The intersection point is $(1,2)$, which satisfies both equations.

Column Picture

The Column Picture focuses on expressing the equations as combinations of column vectors. For a system like:

$$\left[\left(\begin{array}{cc}1& -1\\ 2& 1\end{array}\right)\left(\begin{array}{c}x\\ y\end{array}\right)=\left(\begin{array}{c}-1\\ 4\end{array}\right)\right]$$

• The first column vector is $v_1=\left(\begin{array}{c}1\\ 2\end{array}\right)$, multiplied by $x$.
• The second column vector is $v_2=\left(\begin{array}{c}-1\\ 1\end{array}\right)$, multiplied by $y$.
• The right-hand side is the result vector $v_3=\left(\begin{array}{c}-1\\ 4\end{array}\right)$.

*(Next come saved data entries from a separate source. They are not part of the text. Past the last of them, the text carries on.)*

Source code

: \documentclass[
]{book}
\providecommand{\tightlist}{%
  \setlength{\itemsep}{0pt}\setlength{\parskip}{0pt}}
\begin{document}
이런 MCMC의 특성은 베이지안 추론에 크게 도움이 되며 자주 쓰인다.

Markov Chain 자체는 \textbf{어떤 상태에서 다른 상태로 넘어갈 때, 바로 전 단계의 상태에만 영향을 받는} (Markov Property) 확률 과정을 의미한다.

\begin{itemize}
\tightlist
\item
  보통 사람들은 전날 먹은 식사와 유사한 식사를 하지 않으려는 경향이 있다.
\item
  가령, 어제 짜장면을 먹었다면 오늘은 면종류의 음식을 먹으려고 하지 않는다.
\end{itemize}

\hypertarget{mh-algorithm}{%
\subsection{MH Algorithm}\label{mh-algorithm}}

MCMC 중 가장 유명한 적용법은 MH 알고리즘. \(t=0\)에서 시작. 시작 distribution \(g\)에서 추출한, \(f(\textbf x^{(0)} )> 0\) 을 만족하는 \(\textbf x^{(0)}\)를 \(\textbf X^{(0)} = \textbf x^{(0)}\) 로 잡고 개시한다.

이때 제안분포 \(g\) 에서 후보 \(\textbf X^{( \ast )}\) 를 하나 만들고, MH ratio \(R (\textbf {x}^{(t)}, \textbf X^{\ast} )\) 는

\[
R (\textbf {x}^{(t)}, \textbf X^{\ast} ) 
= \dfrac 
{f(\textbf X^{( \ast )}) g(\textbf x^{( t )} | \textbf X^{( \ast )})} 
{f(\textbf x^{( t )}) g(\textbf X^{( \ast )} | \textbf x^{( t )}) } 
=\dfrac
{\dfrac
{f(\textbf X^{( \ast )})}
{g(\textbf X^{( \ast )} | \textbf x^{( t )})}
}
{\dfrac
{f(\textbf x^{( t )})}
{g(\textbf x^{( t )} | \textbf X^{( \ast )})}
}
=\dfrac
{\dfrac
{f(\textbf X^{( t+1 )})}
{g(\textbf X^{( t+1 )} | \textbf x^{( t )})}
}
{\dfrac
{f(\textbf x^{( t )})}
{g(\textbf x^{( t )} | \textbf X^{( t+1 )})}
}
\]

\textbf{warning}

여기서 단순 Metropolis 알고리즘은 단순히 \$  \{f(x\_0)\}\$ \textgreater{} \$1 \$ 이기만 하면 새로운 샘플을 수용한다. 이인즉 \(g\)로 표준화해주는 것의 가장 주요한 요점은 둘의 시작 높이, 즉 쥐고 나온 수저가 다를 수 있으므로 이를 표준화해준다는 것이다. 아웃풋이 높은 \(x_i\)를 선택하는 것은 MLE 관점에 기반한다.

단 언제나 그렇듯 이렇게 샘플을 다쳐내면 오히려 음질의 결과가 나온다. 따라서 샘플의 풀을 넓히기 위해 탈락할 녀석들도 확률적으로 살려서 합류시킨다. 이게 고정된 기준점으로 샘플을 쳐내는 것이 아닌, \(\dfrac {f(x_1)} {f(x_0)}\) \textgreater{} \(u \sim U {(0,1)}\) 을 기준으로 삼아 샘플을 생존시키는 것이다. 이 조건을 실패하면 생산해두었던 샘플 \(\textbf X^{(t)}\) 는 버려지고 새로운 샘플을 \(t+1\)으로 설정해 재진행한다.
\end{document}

The equation can be rewritten as:

$$x\left(\begin{array}{c}1\\ 2\end{array}\right)+y\left(\begin{array}{c}-1\\ 1\end{array}\right)=\left(\begin{array}{c}-1\\ 4\end{array}\right)$$

Geometrically, this means the vector $\left(\begin{array}{c}-1\\ 4\end{array}\right)$ can be expressed as a linear combination of $\left(\begin{array}{c}1\\ 2\end{array}\right)$ and $\left(\begin{array}{c}-1\\ 1\end{array}\right)$. The coefficients of this combination are $x$ and $y$.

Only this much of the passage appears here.